Strona:Walery Przyborowski - Bitwa pod Raszynem.djvu/143

Ta strona została uwierzytelniona.

Słońce wspaniałe, purpurowe i złote, wypłynęło majestatycznie na mroczny jeszcze, szary sklep niebieski. W powietrzu czuć było świeżość i chłód poranku wiosennego.
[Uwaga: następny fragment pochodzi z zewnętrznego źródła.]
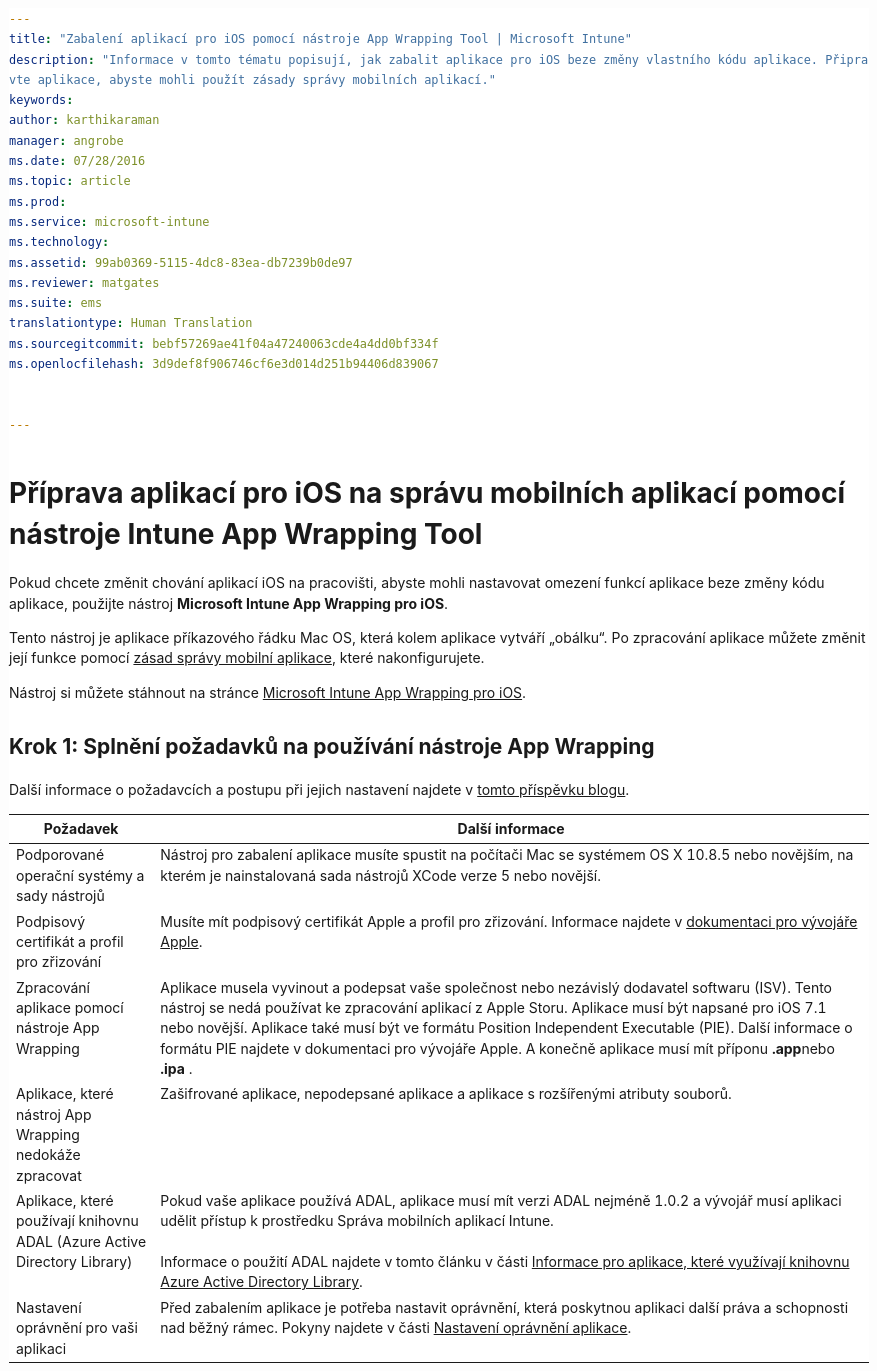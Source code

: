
 ```yaml
---
title: "Zabalení aplikací pro iOS pomocí nástroje App Wrapping Tool | Microsoft Intune"
description: "Informace v tomto tématu popisují, jak zabalit aplikace pro iOS beze změny vlastního kódu aplikace. Připravte aplikace, abyste mohli použít zásady správy mobilních aplikací."
keywords: 
author: karthikaraman
manager: angrobe
ms.date: 07/28/2016
ms.topic: article
ms.prod: 
ms.service: microsoft-intune
ms.technology: 
ms.assetid: 99ab0369-5115-4dc8-83ea-db7239b0de97
ms.reviewer: matgates
ms.suite: ems
translationtype: Human Translation
ms.sourcegitcommit: bebf57269ae41f04a47240063cde4a4dd0bf334f
ms.openlocfilehash: 3d9def8f906746cf6e3d014d251b94406d839067


---
```


# Příprava aplikací pro iOS na správu mobilních aplikací pomocí nástroje Intune App Wrapping Tool
Pokud chcete změnit chování aplikací iOS na pracovišti, abyste mohli nastavovat omezení funkcí aplikace beze změny kódu aplikace, použijte nástroj **Microsoft Intune App Wrapping pro iOS**.

Tento nástroj je aplikace příkazového řádku Mac OS, která kolem aplikace vytváří „obálku“. Po zpracování aplikace můžete změnit její funkce pomocí [zásad správy mobilní aplikace](configure-and-deploy-mobile-application-management-policies-in-the-microsoft-intune-console.md), které nakonfigurujete.

Nástroj si můžete stáhnout na stránce [Microsoft Intune App Wrapping pro iOS](http://www.microsoft.com/en-us/download/details.aspx?id=45218).

## Krok 1: Splnění požadavků na používání nástroje App Wrapping
Další informace o požadavcích a postupu při jejich nastavení najdete v [tomto příspěvku blogu](http://social.technet.microsoft.com/wiki/contents/articles/34339.skype-for-business-online-enable-your-tenant-for-modern-authentication.aspx).

|Požadavek|Další informace|
|---------------|--------------------------------|
|Podporované operační systémy a sady nástrojů|Nástroj pro zabalení aplikace musíte spustit na počítači Mac se systémem OS X 10.8.5 nebo novějším, na kterém je nainstalovaná sada nástrojů XCode verze 5 nebo novější.|
|Podpisový certifikát a profil pro zřizování|Musíte mít podpisový certifikát Apple a profil pro zřizování. Informace najdete v [dokumentaci pro vývojáře Apple](https://developer.apple.com/).|
|Zpracování aplikace pomocí nástroje App Wrapping|Aplikace musela vyvinout a podepsat vaše společnost nebo nezávislý dodavatel softwaru (ISV). Tento nástroj se nedá používat ke zpracování aplikací z Apple Storu. Aplikace musí být napsané pro iOS 7.1 nebo novější. Aplikace také musí být ve formátu Position Independent Executable (PIE). Další informace o formátu PIE najdete v dokumentaci pro vývojáře Apple. A konečně aplikace musí mít příponu **.app**nebo **.ipa** .|
|Aplikace, které nástroj App Wrapping nedokáže zpracovat|Zašifrované aplikace, nepodepsané aplikace a aplikace s rozšířenými atributy souborů.|
|Aplikace, které používají knihovnu ADAL (Azure Active Directory Library)|Pokud vaše aplikace používá ADAL, aplikace musí mít verzi ADAL nejméně 1.0.2 a vývojář musí aplikaci udělit přístup k prostředku Správa mobilních aplikací Intune.<br /><br />Informace o použití ADAL najdete v tomto článku v části [Informace pro aplikace, které využívají knihovnu Azure Active Directory Library](prepare-ios-apps-for-mobile-application-management-with-the-microsoft-intune-app-wrapping-tool.md#information-for-apps-that-use-the-azure-active-directory-library).|
|Nastavení oprávnění pro vaši aplikaci|Před zabalením aplikace je potřeba nastavit oprávnění, která poskytnou aplikaci další práva a schopnosti nad běžný rámec. Pokyny najdete v části [Nastavení oprávnění aplikace](#setting-app-entitlements).|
Na listkach traw i wierzb rosnących koło drogi, zwieszały się krople rosy jak perły uryańskie, w których słońce przeglądając się, tworzyło przecudowną, tęczową grę kolorów.
W lesie Cynga zjechał z drogi i powstrzymał nieco konia, który bokami robił. Posuwali się teraz lekkim kłusem.
— Nie dadzą się oni długo zwodzić — począł mówić Cynga — jak tylko w lesie na drzewie cię nie zobaczą, a już to zapewne się stało, bo dzień jest jasny, poczną cię gdzieindziej szukać. Znam ja ich dobrze, lepszy oni mają węch od psa. A przytem... wcześniej czy później spostrzegą, że i mnie niema i domyślą się, żem z tobą paniczu uciekł i żem ja buldoga otruł.
— O! żebyś ty wiedział, jak oni klęli, gdy zobaczyli tego przeklętego psa nieżywego. Stara Mokryna aż ochrypła do reszty od płaczu. Ona to pierwsza cię wyśledziła. Plusk wody zwrócił jej uwagę, a gdy cię nie znalazła na miejscu, dopiero w krzyk. Wszyscy zerwali się i polecieli, według wskazówek tej starej wiedźmy, szukać cię. Przyznam ci się szczerze paniczu Janku, że mię strach wielki wziął o twoją skórę, jak zobaczyłem, że wszyscy lecą nad potok.